## Aim of the task
Which lines below hold the word "supertabular"? Report each one.
==========
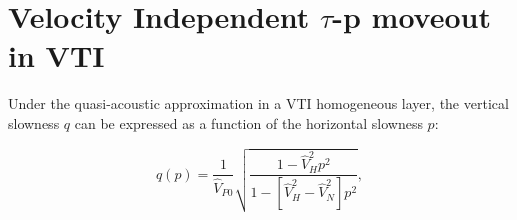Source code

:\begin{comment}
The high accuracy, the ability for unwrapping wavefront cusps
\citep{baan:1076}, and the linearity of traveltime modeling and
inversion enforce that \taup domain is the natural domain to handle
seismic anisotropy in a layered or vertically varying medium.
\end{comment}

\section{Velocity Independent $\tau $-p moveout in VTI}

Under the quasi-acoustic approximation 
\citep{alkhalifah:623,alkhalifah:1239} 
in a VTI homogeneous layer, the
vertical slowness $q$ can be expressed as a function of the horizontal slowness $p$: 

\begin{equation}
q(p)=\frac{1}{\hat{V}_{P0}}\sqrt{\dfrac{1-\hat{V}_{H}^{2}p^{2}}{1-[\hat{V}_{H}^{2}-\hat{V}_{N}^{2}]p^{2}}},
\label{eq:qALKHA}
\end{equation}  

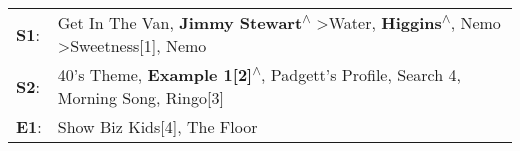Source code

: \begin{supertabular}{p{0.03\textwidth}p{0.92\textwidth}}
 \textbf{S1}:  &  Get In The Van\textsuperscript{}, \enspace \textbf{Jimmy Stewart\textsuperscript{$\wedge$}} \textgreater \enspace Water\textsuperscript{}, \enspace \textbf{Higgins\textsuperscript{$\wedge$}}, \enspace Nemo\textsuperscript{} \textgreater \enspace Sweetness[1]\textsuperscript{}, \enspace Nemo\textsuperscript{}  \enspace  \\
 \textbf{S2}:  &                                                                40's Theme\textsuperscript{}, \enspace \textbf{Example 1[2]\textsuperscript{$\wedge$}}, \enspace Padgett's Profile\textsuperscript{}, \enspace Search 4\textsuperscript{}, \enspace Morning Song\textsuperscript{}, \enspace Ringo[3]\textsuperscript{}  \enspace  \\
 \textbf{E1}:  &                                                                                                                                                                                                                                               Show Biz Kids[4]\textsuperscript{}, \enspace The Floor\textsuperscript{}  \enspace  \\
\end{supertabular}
==========
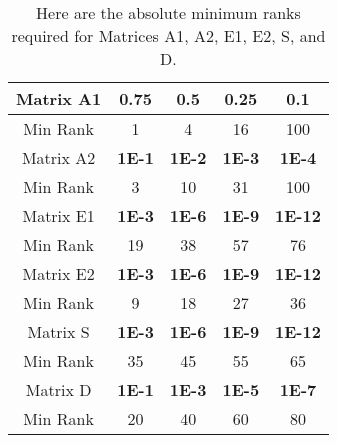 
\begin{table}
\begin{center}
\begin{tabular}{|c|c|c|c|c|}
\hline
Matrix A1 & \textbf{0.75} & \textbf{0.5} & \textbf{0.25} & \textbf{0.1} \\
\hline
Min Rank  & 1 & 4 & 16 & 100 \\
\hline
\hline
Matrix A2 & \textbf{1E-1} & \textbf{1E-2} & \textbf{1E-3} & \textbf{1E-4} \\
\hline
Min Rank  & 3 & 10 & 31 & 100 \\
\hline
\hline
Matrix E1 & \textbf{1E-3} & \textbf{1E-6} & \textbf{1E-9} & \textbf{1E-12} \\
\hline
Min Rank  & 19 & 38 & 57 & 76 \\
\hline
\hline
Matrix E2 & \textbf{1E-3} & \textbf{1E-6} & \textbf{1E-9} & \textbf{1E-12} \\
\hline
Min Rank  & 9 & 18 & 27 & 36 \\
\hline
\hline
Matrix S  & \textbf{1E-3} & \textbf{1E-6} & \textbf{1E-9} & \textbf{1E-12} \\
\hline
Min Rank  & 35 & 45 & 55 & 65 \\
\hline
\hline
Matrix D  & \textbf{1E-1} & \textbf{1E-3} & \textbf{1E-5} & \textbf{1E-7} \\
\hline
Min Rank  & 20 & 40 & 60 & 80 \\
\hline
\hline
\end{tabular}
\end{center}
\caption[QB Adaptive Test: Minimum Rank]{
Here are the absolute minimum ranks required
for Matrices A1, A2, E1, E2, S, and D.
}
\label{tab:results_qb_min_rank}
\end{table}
==========
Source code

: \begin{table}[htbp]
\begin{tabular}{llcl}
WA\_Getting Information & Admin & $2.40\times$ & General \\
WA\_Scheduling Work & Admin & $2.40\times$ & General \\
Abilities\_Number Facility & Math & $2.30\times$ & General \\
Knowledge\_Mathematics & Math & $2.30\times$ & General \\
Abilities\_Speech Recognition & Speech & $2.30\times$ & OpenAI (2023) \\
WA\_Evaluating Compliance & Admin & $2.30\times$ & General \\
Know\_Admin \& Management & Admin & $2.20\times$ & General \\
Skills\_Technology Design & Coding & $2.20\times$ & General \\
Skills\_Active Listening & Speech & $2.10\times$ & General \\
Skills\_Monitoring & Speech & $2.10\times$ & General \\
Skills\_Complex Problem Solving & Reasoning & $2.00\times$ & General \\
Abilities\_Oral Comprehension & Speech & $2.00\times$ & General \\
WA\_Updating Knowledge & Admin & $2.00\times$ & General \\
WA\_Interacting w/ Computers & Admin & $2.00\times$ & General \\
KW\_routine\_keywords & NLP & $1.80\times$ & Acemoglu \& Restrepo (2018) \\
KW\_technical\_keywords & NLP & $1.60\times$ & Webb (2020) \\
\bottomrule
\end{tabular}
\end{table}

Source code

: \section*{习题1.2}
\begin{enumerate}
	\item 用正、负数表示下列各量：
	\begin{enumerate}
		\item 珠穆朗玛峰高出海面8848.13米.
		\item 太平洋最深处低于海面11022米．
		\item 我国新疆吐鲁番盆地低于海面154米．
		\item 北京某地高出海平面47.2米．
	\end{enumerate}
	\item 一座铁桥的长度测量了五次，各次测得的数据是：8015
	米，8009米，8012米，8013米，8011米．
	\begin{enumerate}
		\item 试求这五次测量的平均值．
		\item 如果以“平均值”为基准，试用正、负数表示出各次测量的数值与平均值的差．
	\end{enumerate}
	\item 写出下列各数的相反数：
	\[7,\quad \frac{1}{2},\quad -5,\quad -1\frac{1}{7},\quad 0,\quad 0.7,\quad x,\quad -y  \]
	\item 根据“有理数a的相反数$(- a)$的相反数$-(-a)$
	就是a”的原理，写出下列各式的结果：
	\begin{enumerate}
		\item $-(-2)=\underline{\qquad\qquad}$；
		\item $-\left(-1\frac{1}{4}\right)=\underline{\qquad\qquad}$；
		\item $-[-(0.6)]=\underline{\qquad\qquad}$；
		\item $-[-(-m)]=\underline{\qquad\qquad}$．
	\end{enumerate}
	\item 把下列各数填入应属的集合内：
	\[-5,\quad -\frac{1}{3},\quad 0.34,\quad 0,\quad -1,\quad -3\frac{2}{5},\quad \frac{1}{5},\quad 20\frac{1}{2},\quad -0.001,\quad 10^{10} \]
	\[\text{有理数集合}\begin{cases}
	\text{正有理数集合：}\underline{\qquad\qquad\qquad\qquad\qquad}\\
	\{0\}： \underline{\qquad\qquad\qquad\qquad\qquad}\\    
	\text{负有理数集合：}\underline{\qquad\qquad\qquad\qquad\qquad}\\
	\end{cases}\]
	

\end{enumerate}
==========
## Response to the task
: \begin{supertabular}{p{0.03\textwidth}p{0.92\textwidth}}
\end{supertabular}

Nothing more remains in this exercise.